En réalité, la plupart des ministres ne sont aujourd’hui plus que les porte-parole de leur ministère: ils ont été choisis pour leur image bien plus que pour leurs connaissances des dossiers, ce qui rend leur action de plus en plus dérisoire.

Et si le véritable changement consistait, pour le prochain gouvernement, à nommer à certains ministères non pas des politiques purs ou des rois de la communication, mais des fins connaisseurs du domaine dont ils auraient la charge? Des personnes qui ne se seraient pas exclusivement (dé)construites en politique, mais des hommes et des femmes de terrain qui auraient longtemps exercé une activité professionnelle en lien avec le ministère auquel ils seraient nommés. Ce type de ministres présenterait un triple avantage. Ayant construit leur vie ailleurs que dans le monde politique et pouvant aisément retourner à leurs activités antérieures, ils seraient sans doute moins obnubilés par leur réélection. Plus détachés de leur image, de l’opinion ou des médias, ils seraient vraisemblablement plus enclins à faire les choix courageux et nécessaires pour l’avenir de notre pays. Conscients de la réalité du terrain, ils arriveraient à leur poste en ayant connaissance des dysfonctionnements que nos dirigeants peinent parfois à saisir et auraient face à leurs interlocuteurs la crédibilité et l’autorité indispensables à la réussite de toute réforme.

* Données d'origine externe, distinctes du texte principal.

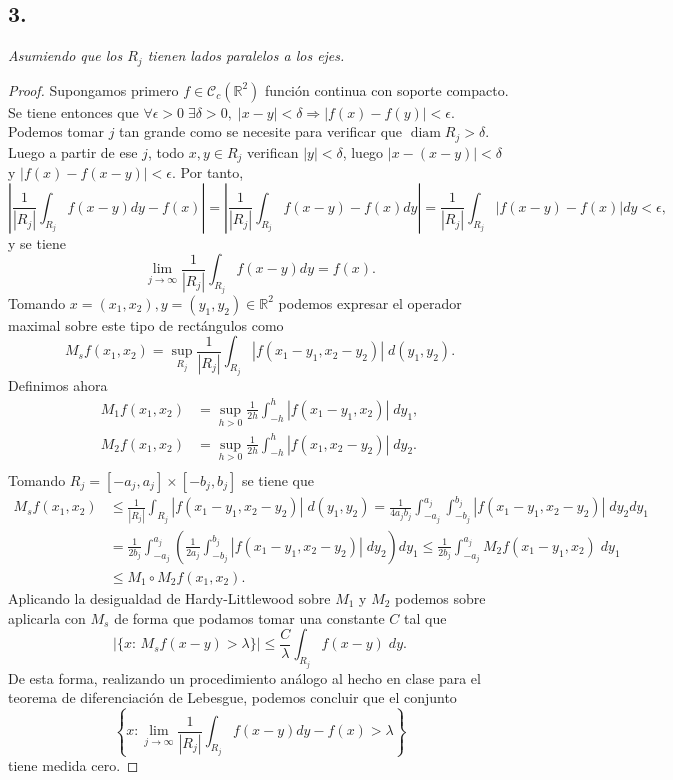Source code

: \documentclass[11pt,a4paper]{article}
\begin{document}
\subsection*{3.} 
{\it Asumiendo que los $ R_j $ tienen lados paralelos a los ejes. }
\begin{proof}
  Supongamos primero $ f \in \mathcal C_c(\mathbb R^2) $ función continua con soporte compacto. Se tiene entonces que $ \forall \epsilon > 0 \; \exists \delta > 0, \; |x-y| < \delta \Rightarrow |f(x) - f(y)| < \epsilon $. Podemos tomar $ j $ tan grande como se necesite para verificar que $ \operatorname{diam} R_j > \delta $. Luego a partir de ese $ j $, todo $ x, y \in R_j $ verifican $ |y| < \delta $, luego  $ |x - (x - y)|  < \delta $ y $ |f(x) - f(x - y)|  < \epsilon $. Por tanto,
  $$
    \left| \frac{1}{|R_j|} \int_{R_j} f(x-y) dy - f(x) \right| = \left| \frac{1}{|R_j|} \int_{R_j} f(x-y) - f(x) dy \right| = \frac{1}{|R_j|} \int_{R_j} | f(x-y) - f(x) | dy < \epsilon, 
  $$
  y se tiene
  $$
  \lim_{j \to \infty} \frac{1}{|R_j|} \int_{R_j} f(x-y) dy = f(x).
  $$
  Tomando $ x = (x_1, x_2), y = (y_1, y_2) \in \mathbb R^2 $ podemos expresar el operador maximal sobre este tipo de rectángulos como
  $$
    M_s f(x_1, x_2) = \sup_{R_j} \frac{1}{|R_j|} \int_{R_j} |f(x_1-y_1, x_2-y_2)| \; d(y_1, y_2).
  $$
  Definimos ahora
  \begin{align*}
    M_1 f(x_1, x_2) &= \sup_{h>0} \frac{1}{2h} \int_{-h}^{h} |f(x_1 - y_1, x_2)|\;  dy_1,\\
    M_2 f(x_1, x_2) &= \sup_{h>0} \frac{1}{2h} \int_{-h}^{h} |f(x_1, x_2 - y_2)| \; dy_2. \\
  \end{align*}
  Tomando $ R_j = [-a_j, a_j] \times [-b_j, b_j] $ se tiene que
  \begin{align*} 
    M_s f(x_1, x_2) &\leq \frac{1}{|R_j|} \int_{R_j} |f(x_1-y_1, x_2-y_2)| \; d(y_1, y_2) = \frac{1}{4 a_j b_j} \int_{-a_j}^{a_j} \int_{-b_j}^{b_j} |f(x_1-y_1, x_2-y_2)| \; dy_2 dy_1 \\
    &= \frac{1}{2 b_j} \int_{-a_j}^{a_j} \left( \frac{1}{2 a_j} \int_{-b_j}^{b_j} |f(x_1-y_1, x_2-y_2)| \; dy_2 \right) dy_1 \leq \frac{1}{2 b_j} \int_{-a_j}^{a_j} M_2 f(x_1 - y_1, x_2) \; dy_1 \\ 
    &\leq M_1 \circ M_2 f(x_1, x_2).
  \end{align*}
  Aplicando la desigualdad de Hardy-Littlewood sobre $ M_1 $ y $ M_2 $ podemos sobre aplicarla con $ M_s $ de forma que podamos tomar una constante $ C $ tal que
  $$
    |\{x: \, M_s f(x - y) > \lambda\}| \leq \frac{C}{\lambda} \int_{R_j} f(x - y) \; dy.
  $$
  De esta forma, realizando un procedimiento análogo al hecho en clase para el teorema de diferenciación de Lebesgue, podemos concluir que el conjunto
  $$
    \left\{ x: \lim_{j \to \infty} \frac{1}{|R_j|} \int_{R_j} f(x-y) dy - f(x) > \lambda \right\}
  $$
  tiene medida cero.
\end{proof}
\end{document}
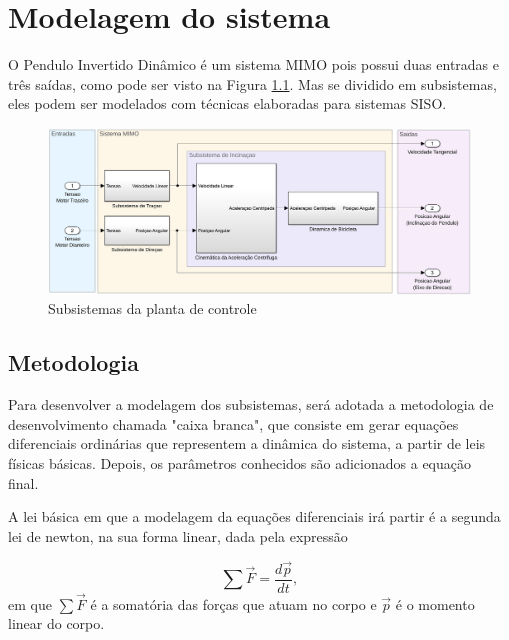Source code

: \chapter{Modelagem do sistema}  \label{chp:modelagem}
    
    O Pendulo Invertido Dinâmico é um sistema MIMO pois possui duas entradas e três saídas, como pode ser visto na Figura \ref{subsistemas}. Mas se dividido em subsistemas, eles podem ser modelados com técnicas elaboradas para sistemas SISO.
    
    \begin{figure}[h]
        \centering
        \includegraphics[width=15cm]{Imagens/sistemasMIMO.png}
        \caption{Subsistemas da planta de controle}
        \label{subsistemas}
    \end{figure}
        
	\section{Metodologia}
		Para desenvolver a modelagem dos subsistemas, será adotada a metodologia de desenvolvimento chamada "caixa branca", que consiste em gerar equações diferenciais ordinárias que representem a dinâmica do sistema, a partir de leis físicas básicas. Depois, os parâmetros conhecidos são adicionados a equação final.~\cite{book:dorf}
		
		A lei básica em que a modelagem da equações diferenciais irá partir é a segunda lei de newton, na sua forma linear, dada pela expressão
        
        \begin{equation}
            \sum \vec F  = \frac{d \vec p}{dt},
            \label{SegundaLeiDeNewton}
        \end{equation}
		em que $\sum \vec F$ é a somatória das forças que atuam no corpo e $\vec p$ é o momento linear do corpo.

Ce changement de paradigme implique un profond renouvellement de la classe politique: il s’agira de faire entrer massivement la société civile dans les instances politiques et de lui donner des responsabilités exécutives. C’est à cette condition, entre autres, que nous remédierons à la crise de confiance qui déchire notre pays et que nous réconcilierons la politique avec le réel. Les Français aspirent à ce que leur gouvernants ne se coupent pas d’eux: ils souffrent de voir l’action politique se transformer en une vaste farce dictée par la tyrannie de l’image, des réélections et du spectacle médiatique, parce qu’ils le vivent, à raison, comme la marque d’un mépris profond à leur égard. Il est urgent de mettre un peu de sang neuf dans le circuit fermé de la politique: mais pour cela, l’exemple doit venir d’en-haut.